Daniel R. Brower, historian of Russia, Europe, and the modern world, died on February 27, 2007. He is survived by his wife Françoise and his daughters Caroline and Valerie and their families. A well-attended commemorative gathering of March 18, 2007, on the University of Californais at Davis campus recalled Dan Brower as father and husband, friend, teacher, and scholar. He was a member of the UC-Davis Department of History for 38 years, retiring in July 2006. As a lecturer, the creative and indefatigable Dan Brower’s linguistic and dramatic gifts and striking presence made him a popular figure in undergraduate eyes, especially after he pioneered the teaching of world history at Davis by the introduction of a well-attended lower-division course on the 20th-century world. Dan Brower also taught a wide-ranging, sophisticated, and popular set of courses in Russian history. At the graduate level, he advanced the teaching of methodological and historiographical courses, while training a number of gifted PhD students whose subsequent teaching and research careers do honor to him. Dan Brower also stoically and expertly served as department chair, steering his vessel on an even keel through turbulent bureaucratic waters.

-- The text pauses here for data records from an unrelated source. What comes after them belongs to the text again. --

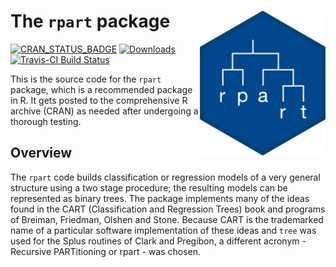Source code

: # The `rpart` package <img src="man/figures/rpart.png" alt="Rpart logo" style="float:right;height:232.25px" align="right" height="232.25">


[![CRAN_STATUS_BADGE](http://www.r-pkg.org/badges/version/rpart)](https://CRAN.R-project.org/package=rpart)
[![Downloads](http://cranlogs.r-pkg.org/badges/rpart)](https://CRAN.R-project.org/package=rpart)
[![Travis-CI Build Status](https://travis-ci.org/bethatkinson/rpart.svg?branch=master)](https://travis-ci.org/bethatkinson/rpart)


This is the source code for the  `rpart` package, which is a recommended package in R.
It gets posted to the comprehensive R archive (CRAN) as needed after undergoing a thorough testing.


## Overview

The `rpart` code builds classification or regression models of a very
general structure using a two stage procedure; the resulting models can be
represented as binary trees. The package implements many of the ideas found
in the CART (Classification and Regression Trees) book and programs of
Breiman, Friedman, Olshen and Stone.  Because CART is the trademarked name
of a particular software implementation of these ideas and `tree` was used
for the Splus routines of Clark and Pregibon, a different acronym -
Recursive PARTitioning or rpart - was chosen.
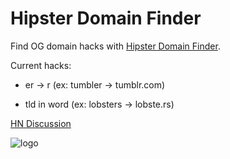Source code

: # Hipster Domain Finder

Find OG domain hacks with [Hipster Domain
Finder](https://news.ycombinator.com/item?id=7707100).

Current hacks:

- er -> r (ex: tumbler -> tumblr.com)

- tld in word (ex: lobsters -> lobste.rs)

[HN Discussion](https://news.ycombinator.com/item?id=7707100)

![logo](http://www.hipsterdomainfinder.com/)
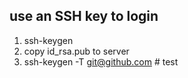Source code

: ## use an SSH key to login  

1. ssh-keygen  
2. copy id_rsa.pub to server
3. ssh-keygen -T git@github.com # test  
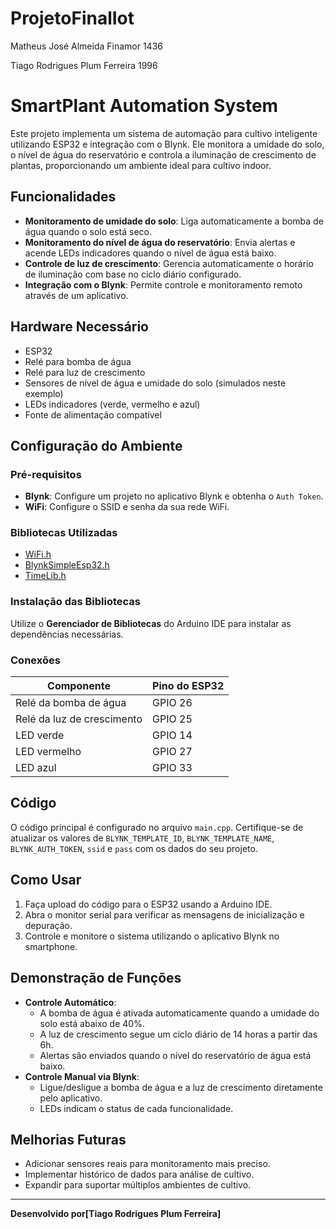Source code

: # ProjetoFinalIot 
Matheus José Almeida Finamor 1436


Tiago Rodrigues Plum Ferreira 1996 

# SmartPlant Automation System

Este projeto implementa um sistema de automação para cultivo inteligente utilizando ESP32 e integração com o Blynk. Ele monitora a umidade do solo, o nível de água do reservatório e controla a iluminação de crescimento de plantas, proporcionando um ambiente ideal para cultivo indoor.

## Funcionalidades

- **Monitoramento de umidade do solo**: Liga automaticamente a bomba de água quando o solo está seco.
- **Monitoramento do nível de água do reservatório**: Envia alertas e acende LEDs indicadores quando o nível de água está baixo.
- **Controle de luz de crescimento**: Gerencia automaticamente o horário de iluminação com base no ciclo diário configurado.
- **Integração com o Blynk**: Permite controle e monitoramento remoto através de um aplicativo.

## Hardware Necessário

- ESP32
- Relé para bomba de água
- Relé para luz de crescimento
- Sensores de nível de água e umidade do solo (simulados neste exemplo)
- LEDs indicadores (verde, vermelho e azul)
- Fonte de alimentação compatível

## Configuração do Ambiente

### Pré-requisitos

- **Blynk**: Configure um projeto no aplicativo Blynk e obtenha o `Auth Token`.
- **WiFi**: Configure o SSID e senha da sua rede WiFi.

### Bibliotecas Utilizadas

- [WiFi.h](https://www.arduino.cc/en/Reference/WiFi)
- [BlynkSimpleEsp32.h](https://github.com/blynkkk/blynk-library)
- [TimeLib.h](https://www.pjrc.com/teensy/td_libs_Time.html)

### Instalação das Bibliotecas

Utilize o **Gerenciador de Bibliotecas** do Arduino IDE para instalar as dependências necessárias.

### Conexões

| Componente                 | Pino do ESP32         |
|----------------------------|-----------------------|
| Relé da bomba de água      | GPIO 26              |
| Relé da luz de crescimento | GPIO 25              |
| LED verde                  | GPIO 14              |
| LED vermelho               | GPIO 27              |
| LED azul                   | GPIO 33              |

## Código

O código principal é configurado no arquivo `main.cpp`. Certifique-se de atualizar os valores de `BLYNK_TEMPLATE_ID`, `BLYNK_TEMPLATE_NAME`, `BLYNK_AUTH_TOKEN`, `ssid` e `pass` com os dados do seu projeto.

## Como Usar

1. Faça upload do código para o ESP32 usando a Arduino IDE.
2. Abra o monitor serial para verificar as mensagens de inicialização e depuração.
3. Controle e monitore o sistema utilizando o aplicativo Blynk no smartphone.

## Demonstração de Funções

- **Controle Automático**:
  - A bomba de água é ativada automaticamente quando a umidade do solo está abaixo de 40%.
  - A luz de crescimento segue um ciclo diário de 14 horas a partir das 6h.
  - Alertas são enviados quando o nível do reservatório de água está baixo.
- **Controle Manual via Blynk**:
  - Ligue/desligue a bomba de água e a luz de crescimento diretamente pelo aplicativo.
  - LEDs indicam o status de cada funcionalidade.

## Melhorias Futuras

- Adicionar sensores reais para monitoramento mais preciso.
- Implementar histórico de dados para análise de cultivo.
- Expandir para suportar múltiplos ambientes de cultivo.


---

**Desenvolvido por[Tiago Rodrigues Plum Ferreira]**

Brower received the PhD degree from Columbia University, with its famed program in Russian history. But his first engagement with European history was in the French field, in which he published his innovative first book, The New Jacobins: The French Communist Party and the Popular Front (1968). Brower’s fluent and elegant French found daily exercise in conversation with Françoise, with whom he arrived as an assistant professor in Davis. Brower spoke an equally excellent Russian, which made him a rare trilingualist at the level of everyday speech. In the Russian field, apart from many influential articles published in top journals, he wrote enduringly read and oft-cited books:Training the Nihilists: Education and Radicalism in Tsarist Russia (1975),The Russian City between Tradition and Modernity, 1850–1900 (1989), Turkestan and the Fate of the Russian Empire (2003), while also co-editing a pioneering work on Russian imperialism,Russia’s Orient: Imperial Borderlands and Peoples, 1700–1917 (1997). In addition to writing several teaching works in Russian history, Brower’s textbook, The World in the Twentieth Century: From Empires to Nations, first published in 1988, proved a great success, remaining in print with Prentice Hall through several revisions to the present day. In recent years, Brower continued to make research trips to the former Soviet Union, especially to its former provinces in the sunny and exotic Black Sea and Caucasian regions, and remained at work on questions of Russian imperialism.
His talents and hard work resulted in a richly productive career and an international reputation as a first-rank scholar. Many will remember him as a good-humored tennis and bridge-player, first-rate hiker, and explorer of nature’s wilds. He was capable of diving from the prows of yachts straight into chilly San Francisco Bay, and of kayaking through Alaskan waters. His memory will live in the minds of the thousands of students who took his classes. He was an excellent friend and colleague of many in the University of California and the profession at large. We salute Dan Brower’s memory with affection and respect.